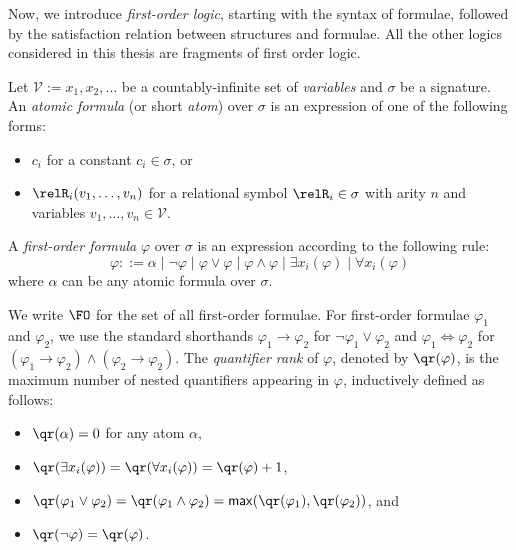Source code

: Now, we introduce \emph{first-order logic}, starting with the syntax of formulae, followed by the satisfaction relation between structures and formulae.
All the other logics considered in this thesis are fragments of first order logic.
\begin{definition}
  Let $\mathcal{V} := {x_{1}, x_{2}, \ldots}$ be a countably-infinite set of \emph{variables} and $\sigma$ be a signature.
  An \emph{atomic formula} (or short \emph{atom}) over $\sigma$ is an expression of one of the following forms:
  \begin{itemize}
    \item $c_{i}$ for a constant $c_{i} \in \sigma$, or
    \item $\relR_{i}(v_{1}, \ldots, v_{n})$ for a relational symbol $\relR_{i} \in \sigma$ with arity $n$ and variables $v_{1}, \ldots, v_{n} \in \mathcal{V}$.
  \end{itemize}
  A \emph{first-order formula} $\varphi$ over $\sigma$ is an expression according to the following rule:
  \begin{equation*}
    \varphi ::= \alpha
      \mid \neg \varphi
      \mid \varphi \lor \varphi
      \mid \varphi \land \varphi
      \mid \exists{x_{i}}(\varphi)
      \mid \forall{x_{i}}(\varphi)
  \end{equation*}
  where $\alpha$ can be any atomic formula over $\sigma$.
\end{definition}
We write $\FO$ for the set of all first-order formulae.
For first-order formulae $\varphi_{1}$ and $\varphi_{2}$, we use the standard shorthands $\varphi_{1} \to \varphi_{2}$ for $\neg \varphi_{1} \lor \varphi_{2}$ and $\varphi_{1} \iff \varphi_{2}$ for $(\varphi_{1} \to \varphi_{2}) \land (\varphi_{2} \to \varphi_{2})$.
The \emph{quantifier rank} of $\varphi$, denoted by $\qr(\varphi)$, is the maximum number of nested quantifiers appearing in $\varphi$, inductively defined as follows:
\begin{itemize}
  \item $\qr(\alpha) = 0$ for any atom $\alpha$,
  \item $\qr(\exists{x_{i}}(\varphi)) = \qr(\forall{x_{i}}(\varphi)) = \qr(\varphi) + 1$,
  \item $\qr(\varphi_{1} \lor \varphi_{2}) = \qr(\varphi_{1} \land \varphi_{2})  = \mathsf{max}(\qr(\varphi_{1}), \qr(\varphi_{2}))$, and
  \item $\qr(\neg \varphi)  = \qr(\varphi)$.
\end{itemize}


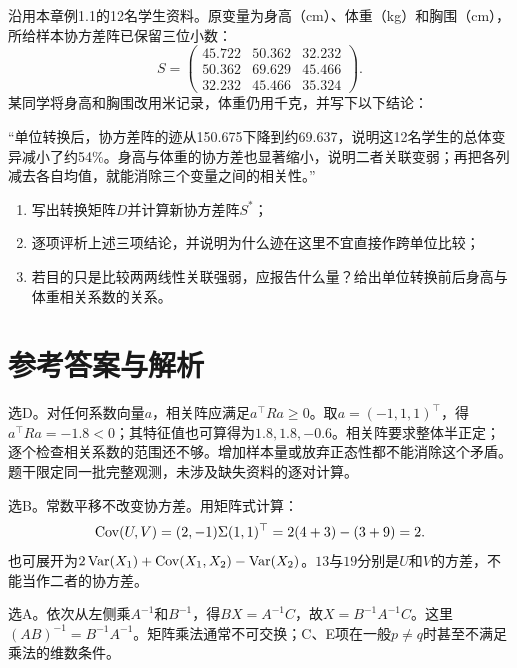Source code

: 沿用本章例1.1的12名学生资料。原变量为身高（cm）、体重（kg）和胸围（cm），所给样本协方差阵已保留三位小数：
\[
S=\begin{pmatrix}45.722&50.362&32.232\\50.362&69.629&45.466\\32.232&45.466&35.324\end{pmatrix}.
\]
某同学将身高和胸围改用米记录，体重仍用千克，并写下以下结论：

“单位转换后，协方差阵的迹从150.675下降到约69.637，说明这12名学生的总体变异减小了约54\%。身高与体重的协方差也显著缩小，说明二者关联变弱；再把各列减去各自均值，就能消除三个变量之间的相关性。”

\begin{enumerate}[label=（\arabic*）]
\item 写出转换矩阵$D$并计算新协方差阵$S^*$；
\item 逐项评析上述三项结论，并说明为什么迹在这里不宜直接作跨单位比较；
\item 若目的只是比较两两线性关联强弱，应报告什么量？给出单位转换前后身高与体重相关系数的关系。
\end{enumerate}

\clearpage
\section{参考答案与解析}
选D。对任何系数向量$a$，相关阵应满足$a^\top Ra\geq0$。取$a=(-1,1,1)^\top$，得$a^\top Ra=-1.8<0$；其特征值也可算得为$1.8,1.8,-0.6$。相关阵要求整体半正定；逐个检查相关系数的范围还不够。增加样本量或放弃正态性都不能消除这个矛盾。题干限定同一批完整观测，未涉及缺失资料的逐对计算。
\par\nobreak\smallskip{}

选B。常数平移不改变协方差。用矩阵式计算：
\[
\Cov(U,V)=(2,-1)\Sigma(1,1)^\top=2(4+3)-(3+9)=2.
\]
也可展开为$2\Var(X_1)+\Cov(X_1,X_2)-\Var(X_2)$。$13$与$19$分别是$U$和$V$的方差，不能当作二者的协方差。
\par\nobreak\smallskip{}

选A。依次从左侧乘$A^{-1}$和$B^{-1}$，得$BX=A^{-1}C$，故$X=B^{-1}A^{-1}C$。这里$(AB)^{-1}=B^{-1}A^{-1}$。矩阵乘法通常不可交换；C、E项在一般$p\ne q$时甚至不满足乘法的维数条件。
\par\nobreak\smallskip{}

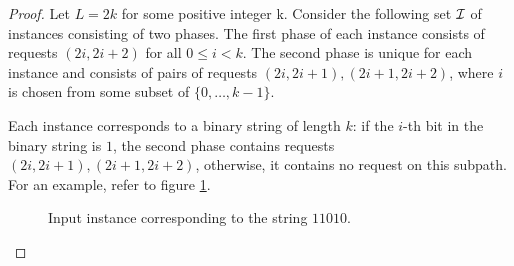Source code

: \begin{proof}
    Let $L = 2k$ for some positive integer k. Consider the following set
    $\mathcal{I}$ of instances consisting of two phases. The first phase of each
    instance consists of requests $(2i, 2i+2)$ for all $0 \leq i < k$.
    The second phase is unique for each instance and consists of pairs of
    requests $(2i, 2i+1), (2i+1, 2i+2)$, where $i$ is chosen from some
    subset of $\{0, \dots, k-1\}$.

    Each instance corresponds to a binary string of length $k$: if the
    $i$-th bit in the binary string is $1$, the second phase contains
    requests $(2i, 2i+1), (2i+1, 2i+2)$, otherwise, it contains no request
    on this subpath. For an example, refer to figure
    \ref{fig:lower-bound-instance}.

    \begin{figure}\centering
        \label{fig:lower-bound-instance}
        \caption{Input instance corresponding to the string $11010$.}
    \end{figure}


\end{proof}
::::::::::
### BRIEF
Begin at the top of the material above and output each line exactly, stopping after the line that holds "be a signature.". Leave out pictures.

### THE ANSWER
Source code

: Now, we introduce \emph{first-order logic}, starting with the syntax of formulae, followed by the satisfaction relation between structures and formulae.
All the other logics considered in this thesis are fragments of first order logic.
\begin{definition}
  Let $\mathcal{V} := {x_{1}, x_{2}, \ldots}$ be a countably-infinite set of \emph{variables} and $\sigma$ be a signature.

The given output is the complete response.